Prepping Diane for the Field Season
Diane’s new post-doctoral position has to do with acoustics and sage grouse. The idea is to go to Wyoming and record noise sources and also the sage grouse themselves during the mating season. Male sage grouse display for females in a restricted area, and each male has his own small patch of territory that doesn’t have obvious food or other resources. This sort of arrangement is called a lek, and the term for having this phenomenon of males gathered into a restricted area pretty much solely for the purpose of finding a mate is called lekking.
The principal investigator on the project is Dr. Gail Patricelli at U.C. Davis. Gail had arranged last year for several custom-built “automatic recording units” (ARUs) to be available for the field season. These were to have a set of nice features: 24-bit audio capture, four channels, battery-operated, weather-resistant, using removable hard drives, able to record continuously (with a large enough hard disk), and able to be programmed to do sampling on a user-defined schedule. All of that for $2,500 a pop, a veritable acoustic bargain.
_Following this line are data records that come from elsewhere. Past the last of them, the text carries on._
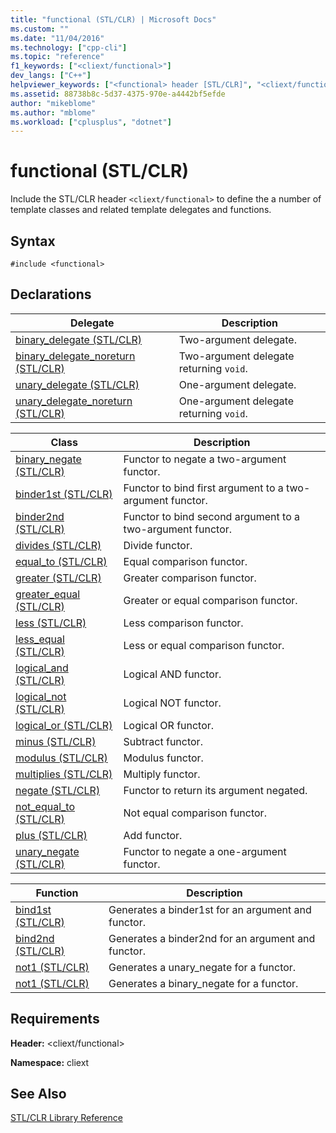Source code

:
 ```yaml
---
title: "functional (STL/CLR) | Microsoft Docs"
ms.custom: ""
ms.date: "11/04/2016"
ms.technology: ["cpp-cli"]
ms.topic: "reference"
f1_keywords: ["<cliext/functional>"]
dev_langs: ["C++"]
helpviewer_keywords: ["<functional> header [STL/CLR]", "<cliext/functional> header [STL/CLR]", "functional functions [STL/CLR]"]
ms.assetid: 88738b8c-5d37-4375-970e-a4442bf5efde
author: "mikeblome"
ms.author: "mblome"
ms.workload: ["cplusplus", "dotnet"]
---
```

# functional (STL/CLR)
Include the STL/CLR header `<cliext/functional>` to define the a number of template classes and related template delegates and functions.  
  
## Syntax  
  
```  
#include <functional>  
```  
  
## Declarations  
  
|Delegate|Description|  
|--------------|-----------------|  
|[binary_delegate (STL/CLR)](../dotnet/binary-delegate-stl-clr.md)|Two-argument delegate.|  
|[binary_delegate_noreturn (STL/CLR)](../dotnet/binary-delegate-noreturn-stl-clr.md)|Two-argument delegate returning `void`.|  
|[unary_delegate (STL/CLR)](../dotnet/unary-delegate-stl-clr.md)|One-argument delegate.|  
|[unary_delegate_noreturn (STL/CLR)](../dotnet/unary-delegate-noreturn-stl-clr.md)|One-argument delegate returning `void`.|  
  
|Class|Description|  
|-----------|-----------------|  
|[binary_negate (STL/CLR)](../dotnet/binary-negate-stl-clr.md)|Functor to negate a two-argument functor.|  
|[binder1st (STL/CLR)](../dotnet/binder1st-stl-clr.md)|Functor to bind first argument to a two-argument functor.|  
|[binder2nd (STL/CLR)](../dotnet/binder2nd-stl-clr.md)|Functor to bind second argument to a two-argument functor.|  
|[divides (STL/CLR)](../dotnet/divides-stl-clr.md)|Divide functor.|  
|[equal_to (STL/CLR)](../dotnet/equal-to-stl-clr.md)|Equal comparison functor.|  
|[greater (STL/CLR)](../dotnet/greater-stl-clr.md)|Greater comparison functor.|  
|[greater_equal (STL/CLR)](../dotnet/greater-equal-stl-clr.md)|Greater or equal comparison functor.|  
|[less (STL/CLR)](../dotnet/less-stl-clr.md)|Less comparison functor.|  
|[less_equal (STL/CLR)](../dotnet/less-equal-stl-clr.md)|Less or equal comparison functor.|  
|[logical_and (STL/CLR)](../dotnet/logical-and-stl-clr.md)|Logical AND functor.|  
|[logical_not (STL/CLR)](../dotnet/logical-not-stl-clr.md)|Logical NOT functor.|  
|[logical_or (STL/CLR)](../dotnet/logical-or-stl-clr.md)|Logical OR functor.|  
|[minus (STL/CLR)](../dotnet/minus-stl-clr.md)|Subtract functor.|  
|[modulus (STL/CLR)](../dotnet/modulus-stl-clr.md)|Modulus functor.|  
|[multiplies (STL/CLR)](../dotnet/multiplies-stl-clr.md)|Multiply functor.|  
|[negate (STL/CLR)](../dotnet/negate-stl-clr.md)|Functor to return its argument negated.|  
|[not_equal_to (STL/CLR)](../dotnet/not-equal-to-stl-clr.md)|Not equal comparison functor.|  
|[plus (STL/CLR)](../dotnet/plus-stl-clr.md)|Add functor.|  
|[unary_negate (STL/CLR)](../dotnet/unary-negate-stl-clr.md)|Functor to negate a one-argument functor.|  
  
|Function|Description|  
|--------------|-----------------|  
|[bind1st (STL/CLR)](../dotnet/bind1st-stl-clr.md)|Generates a binder1st for an argument and functor.|  
|[bind2nd (STL/CLR)](../dotnet/bind2nd-stl-clr.md)|Generates a binder2nd for an argument and functor.|  
|[not1 (STL/CLR)](../dotnet/not1-stl-clr.md)|Generates a unary_negate for a functor.|  
|[not1 (STL/CLR)](../dotnet/not1-stl-clr.md)|Generates a binary_negate for a functor.|  
  
## Requirements  
 **Header:** \<cliext/functional>  
  
 **Namespace:** cliext  
  
## See Also  
 [STL/CLR Library Reference](../dotnet/stl-clr-library-reference.md)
Yesterday, Diane and Gail got word from the manufacturer that the ARUs would not be ready in time for field season this year, which is now only a couple of weeks away.
So now the project needs to find audio recording systems that can do at least part of what the ARUs were going to do, and do so within a very short timeframe.
I’m helping find some options on this.
So far, we’ve identified two candidate approaches. One is to use the PDAudio sound system from Core Sound. This is a stereo 24-bit/96 kilosamples per second sound acquisition system that interfaces to a PDA via a Compact Flash slot. Taking into account the cost of a PDA, the PDAudio-CF card, the Mic2496 preamp, cables, batteries, and software, this works out to about $1,500 per unit. We got very good assistance on the technical side of things in a phone call to Len Moskowitz, the owner of Core Sound.
The other approach would be to start with a recorder and figure out how to control it to sample sound on a schedule that we set. Gail has a Marantz PMD670 Compact Flash recorder, which has a “Remote” jack. In a simple test with a microphone from an old dictation system, the recorder can be set to turn on and record when the remote is switched on, and the stop recording and power down when the remote is switched off. The difficulty here is coming up with a controller that works off of battery power and allows us to control the state of the remote jack. So far, everything we’ve found is going to require at least some basic engineering and programming, and the choices run from stuff like $30 PIC modules with battery-backed real-time clocks to a $700 touch-panel controller.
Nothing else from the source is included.